Kentridge plays with the audience’s expectation as he transforms the images from animation to the real thing. It is disorientating in that it blurs the boundaries between what is real and what is animated so that the viewer questions what they are looking at.

Mona Hatoum talked about wanting “to create a situation where reality itself becomes a questionable point” (p.24, 2001) and what we see not being what it promises to be and how she wanted to create work which makes the viewer “question the solidity of the ground you walk on” (p.24, 2001).

How do we know what is real and what is not? How do we know that what we create is real or not real?
It made me think about the question of the creator also as the destroyer, the constant cycle of creation and destruction.

This exhibition inspired me to take some inanimate shapes made from paper and see if I could bring them to life. I took several stills and then edited them together to make a moving animation. It was interesting playing around with the amount of time needed to focus on each still to create the illusion of movement, too long and the images didn’t come to life.

It was as if the correct amount of time had the ability to give the inanimate object its own life.

I made three short videos which can be viewed at Vimeo.com:

Rolling Eyes https://vimeo.com/207165916
Gingerbread Man https://vimeo.com/207165833
Drawing https://vimeo.com/207165734

Reflecting on the videos I had made, I thought about how movement could bring inanimate objects to life but it didn’t necessarily mean that something was alive.
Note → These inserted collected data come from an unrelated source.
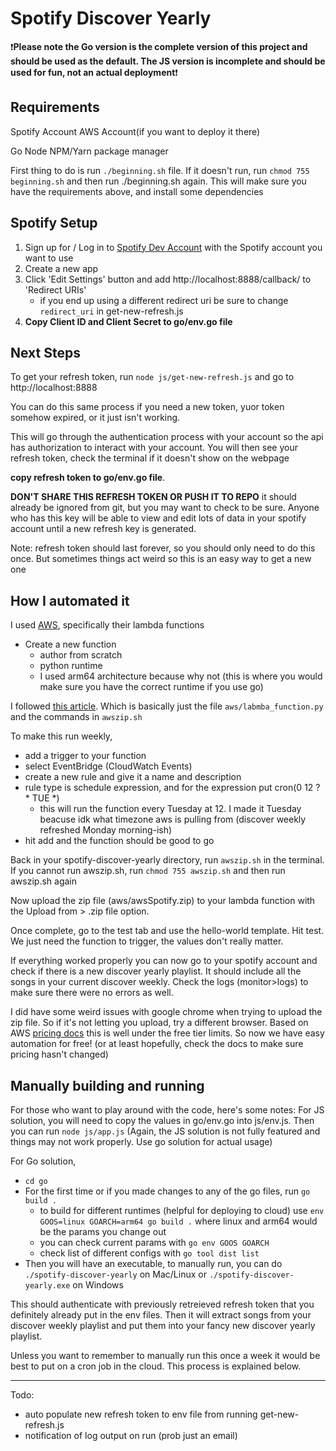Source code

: # Spotify Discover Yearly

:exclamation:**Please note the Go version is the complete version of this project and should be used as the default. The JS version is incomplete and should be used for fun, not an actual deployment**:exclamation:

## Requirements
Spotify Account
AWS Account(if you want to deploy it there)

Go
Node
NPM/Yarn package manager


First thing to do is run `./beginning.sh` file. If it doesn't run, run `chmod 755 beginning.sh` and then run ./beginning.sh again. This will make sure you have the requirements above, and install some dependencies

## Spotify Setup 
1. Sign up for / Log in to [Spotify Dev Account](https://developer.spotify.com/dashboard) with the Spotify account you want to use
2. Create a new app
3. Click 'Edit Settings' button and add http://localhost:8888/callback/ to 'Redirect URIs'
    - if you end up using a different redirect uri be sure to change `redirect_uri` in get-new-refresh.js
4. **Copy Client ID and Client Secret to go/env.go file**


## Next Steps
To get your refresh token, run `node js/get-new-refresh.js` and go to http://localhost:8888

You can do this same process if you need a new token, yuor token somehow expired, or it just isn't working.

This will go through the authentication process with your account so the api has authorization to interact with your account.
You will then see your refresh token, check the terminal if it doesn't show on the webpage

 **copy refresh token to go/env.go file**. 

**DON'T SHARE THIS REFRESH TOKEN OR PUSH IT TO REPO** it should already be ignored from git, but you may want to check to be sure. Anyone who has this key will be able to view and edit lots of data in your spotify account until a new refresh key is generated.

Note: refresh token should last forever, so you should only need to do this once. But sometimes things act weird so this is an easy way to get a new one

## How I automated it
I used [AWS](https://aws.amazon.com/), specifically their lambda functions
- Create a new function
    - author from scratch
    - python runtime
    - I used arm64 architecture because why not (this is where you would make sure you have the correct runtime if you use go)

I followed [this article](https://medium.com/@biancanhinojosa/running-executables-in-aws-lambda-dc79b8f33ec7). Which is basically just the file `aws/labmba_function.py` and the commands in `awszip.sh`

To make this run weekly, 
- add a trigger to your function
- select EventBridge (CloudWatch Events)
- create a new rule and give it a name and description
- rule type is schedule expression, and for the expression put cron(0 12 ? * TUE *)
    - this will run the function every Tuesday at 12. I made it Tuesday beacuse idk what timezone aws is pulling from (discover weekly refreshed Monday morning-ish)
- hit add and the function should be good to go


Back in your spotify-discover-yearly directory, run `awszip.sh` in the terminal. If you cannot run awszip.sh, run `chmod 755 awszip.sh` and then run awszip.sh again

Now upload the zip file (aws/awsSpotify.zip) to your lambda function with the Upload from > .zip file option.

Once complete, go to the test tab and use the hello-world template. Hit test. We just need the function to trigger, the values don't really matter. 

If everything worked properly you can now go to your spotify account and check if there is a new discover yearly playlist. It should include all the songs in your current discover weekly. Check the logs (monitor>logs) to make sure there were no errors as well.

I did have some weird issues with google chrome when trying to upload the zip file. So if it's not letting you upload, try a different browser. Based on AWS [pricing docs](https://aws.amazon.com/lambda/pricing/) this is well under the free tier limits. So now we have easy automation for free! (or at least hopefully, check the docs to make sure pricing hasn't changed)


## Manually building and running
For those who want to play around with the code, here's some notes:
For JS solution, you will need to copy the values in go/env.go into js/env.js. Then you can run `node js/app.js` (Again, the JS solution is not fully featured and things may not work properly. Use go solution for actual usage)

For Go solution, 
- `cd go`
- For the first time or if you made changes to any of the go files, run `go build .`
    - to build for different runtimes (helpful for deploying to cloud) use `env GOOS=linux GOARCH=arm64 go build .` where linux and arm64 would be the params you change out
    - you can check current params with `go env GOOS GOARCH`
    - check list of different configs with `go tool dist list`
- Then you will have an executable, to manually run, you can do `./spotify-discover-yearly` on Mac/Linux or `./spotify-discover-yearly.exe` on Windows

This should authenticate with previously retreieved refresh token that you definitely already put in the env files. Then it will extract songs from your discover weekly playlist and put them into your fancy new discover yearly playlist.

Unless you want to remember to manually run this once a week it would be best to put on a cron job in the cloud. This process is explained below.


---

Todo:
- auto populate new refresh token to env file from running get-new-refresh.js
- notification of log output on run (prob just an email)
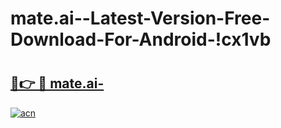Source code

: # mate.ai--Latest-Version-Free-Download-For-Android-!cx1vb

# <h2><a href="https://r8woqx.esa.edu.pl?title=mate.ai-&ref=cx1vb">🔗👉 🔴 mate.ai-</a></h2>

[![acn](https://github.com/user-attachments/assets/0f9c940e-d8b0-45ae-aac7-cd30a18b3e1c)](https://r8woqx.esa.edu.pl?title=mate.ai-&ref=cx1vb)

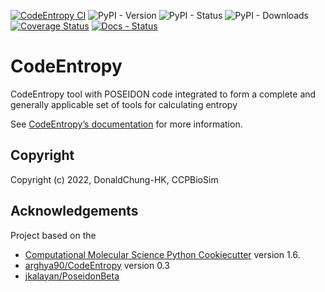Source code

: [//]: # (Badges)
[![CodeEntropy CI](https://github.com/CCPBioSim/CodeEntropy/actions/workflows/project-ci.yaml/badge.svg)](https://github.com/CCPBioSim/CodeEntropy/actions/workflows/project-ci.yaml)
![PyPI - Version](https://img.shields.io/pypi/v/codeentropy?logo=pypi&logoColor=white)
![PyPI - Status](https://img.shields.io/pypi/status/codeentropy?logo=pypi&logoColor=white)
![PyPI - Downloads](https://img.shields.io/pepy/dt/codeentropy?logo=pypi&logoColor=white&color=blue)
[![Coverage Status](https://coveralls.io/repos/github/CCPBioSim/CodeEntropy/badge.svg?branch=main)](https://coveralls.io/github/CCPBioSim/CodeEntropy?branch=main)
[![Docs - Status](https://app.readthedocs.org/projects/codeentropy/badge/?version=latest)](https://codeentropy.readthedocs.io/en/latest/?badge=latest)

CodeEntropy
==============================
CodeEntropy tool with POSEIDON code integrated to form a complete and generally applicable set of tools for calculating entropy

See [CodeEntropy’s documentation](https://codeentropy.readthedocs.io/en/latest/) for more information.

## Copyright

Copyright (c) 2022, DonaldChung-HK, CCPBioSim


## Acknowledgements
 
Project based on the 

- [Computational Molecular Science Python Cookiecutter](https://github.com/molssi/cookiecutter-cms) version 1.6.
- [arghya90/CodeEntropy](https://github.com/arghya90/CodeEntropy) version 0.3
- [jkalayan/PoseidonBeta](https://github.com/jkalayan/PoseidonBeta)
It also made me think about Freud and his description of the uncanny which can arise from the contrasting readings of the animate and the inanimate and Masahiro Mori’s concept of the Uncanny Valley.

I found creating animations raised more questions about what makes something real. We tend to say something is alive if it has an awareness of itself or is conscious but how can this be measured? If we don’t truly understand what consciousness is, how can we be sure when and where it exists?